Kaget gak? Kaget gak?
Kaget lah, masa enggak!

Happy reading.

***


"Mas, udah berapa kali aku bilang sih?! Nyimpen handuk itu jangan di atas kasur."

Mingyu merutuki dirinya karena lagi-lagi lupa menyimpan handuk ke tempatnya. Ya ampun, bisa-bisanya Mingyu mematik api pagi-pagi seperti ini.

"Ayah sih," ucap Hana. Gadis kecil berusia lima tahun itu kini semakin tumbuh besar dan dewasa, sudah banyak omong juga. Terkadang sedikit menyebalkan persis seperti Ayahnya, kalau menurut Aery.

"Sayang," panggil Mingyu saat Aery baru saja bergabung untuk sarapan dengan wajah ditekuk.

"Mas, kita nikah udah berapa tahun sih? Kita udah hidup bareng berapa tahun sih? Harus banget tiap hari aku ngomel cuman gara-gara handuk?" Tanya Aery.

Mingyu menggeleng pelan, ekspresinya persis seperti anak yang tengah dimarahi orang tuanya.

"Mas lupa, janji besok gak gitu lagi."

"Janji terus, Ayah gak bosen? Dosa loh Yah kalo janji gak ditepatin. Nanti Tuhan marah," ucap Hana.

"Tuh kan, anak kamu aja ngerti loh. Masa udah S3 gak ngerti juga. Percuma dong?" Ucap Aery.
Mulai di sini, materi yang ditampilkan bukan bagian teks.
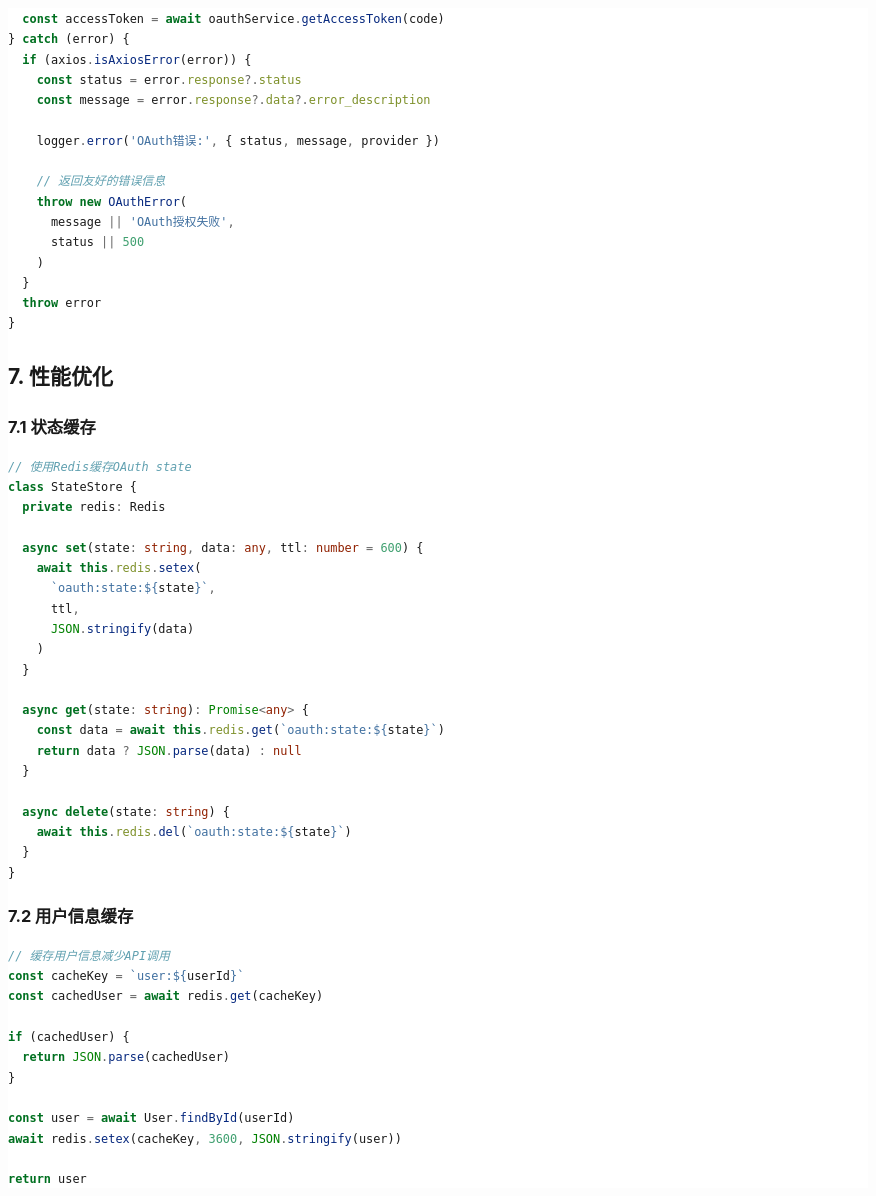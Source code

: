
 ```typescript
  const accessToken = await oauthService.getAccessToken(code)
} catch (error) {
  if (axios.isAxiosError(error)) {
    const status = error.response?.status
    const message = error.response?.data?.error_description
    
    logger.error('OAuth错误:', { status, message, provider })
    
    // 返回友好的错误信息
    throw new OAuthError(
      message || 'OAuth授权失败',
      status || 500
    )
  }
  throw error
}
```

## 7. 性能优化

### 7.1 状态缓存

```typescript
// 使用Redis缓存OAuth state
class StateStore {
  private redis: Redis
  
  async set(state: string, data: any, ttl: number = 600) {
    await this.redis.setex(
      `oauth:state:${state}`,
      ttl,
      JSON.stringify(data)
    )
  }
  
  async get(state: string): Promise<any> {
    const data = await this.redis.get(`oauth:state:${state}`)
    return data ? JSON.parse(data) : null
  }
  
  async delete(state: string) {
    await this.redis.del(`oauth:state:${state}`)
  }
}
```

### 7.2 用户信息缓存

```typescript
// 缓存用户信息减少API调用
const cacheKey = `user:${userId}`
const cachedUser = await redis.get(cacheKey)

if (cachedUser) {
  return JSON.parse(cachedUser)
}

const user = await User.findById(userId)
await redis.setex(cacheKey, 3600, JSON.stringify(user))

return user
```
Ya ampun, Mingyu dibuat serba salah sekaligus terpojokkan. Ucapan anaknya ini, benar-benar menohok hanya dalam sekali ucap. Persis sekali dengan Mingyu ketika memarahi mahasiswanya.

"Iya sayang, maaf yah?"

Aery tidak menggubris, ia hanya fokus memakan sarapannya. Tidak peduli sebanyak apa pria itu berusaha untuk dimaafkan, Aery tetap tidak akan memaafkannya begitu saja.

Mingyu beranjak menuju kamar untuk mengambil kunci mobil dan keperluan kerjanya yang lain. Sekaligus bersiap untuk mengantar Hana ke TK.

"Peri kecil Ayah sudah besar, ya ampun. Padahal baru kemarin rasanya kamu belajar jalan."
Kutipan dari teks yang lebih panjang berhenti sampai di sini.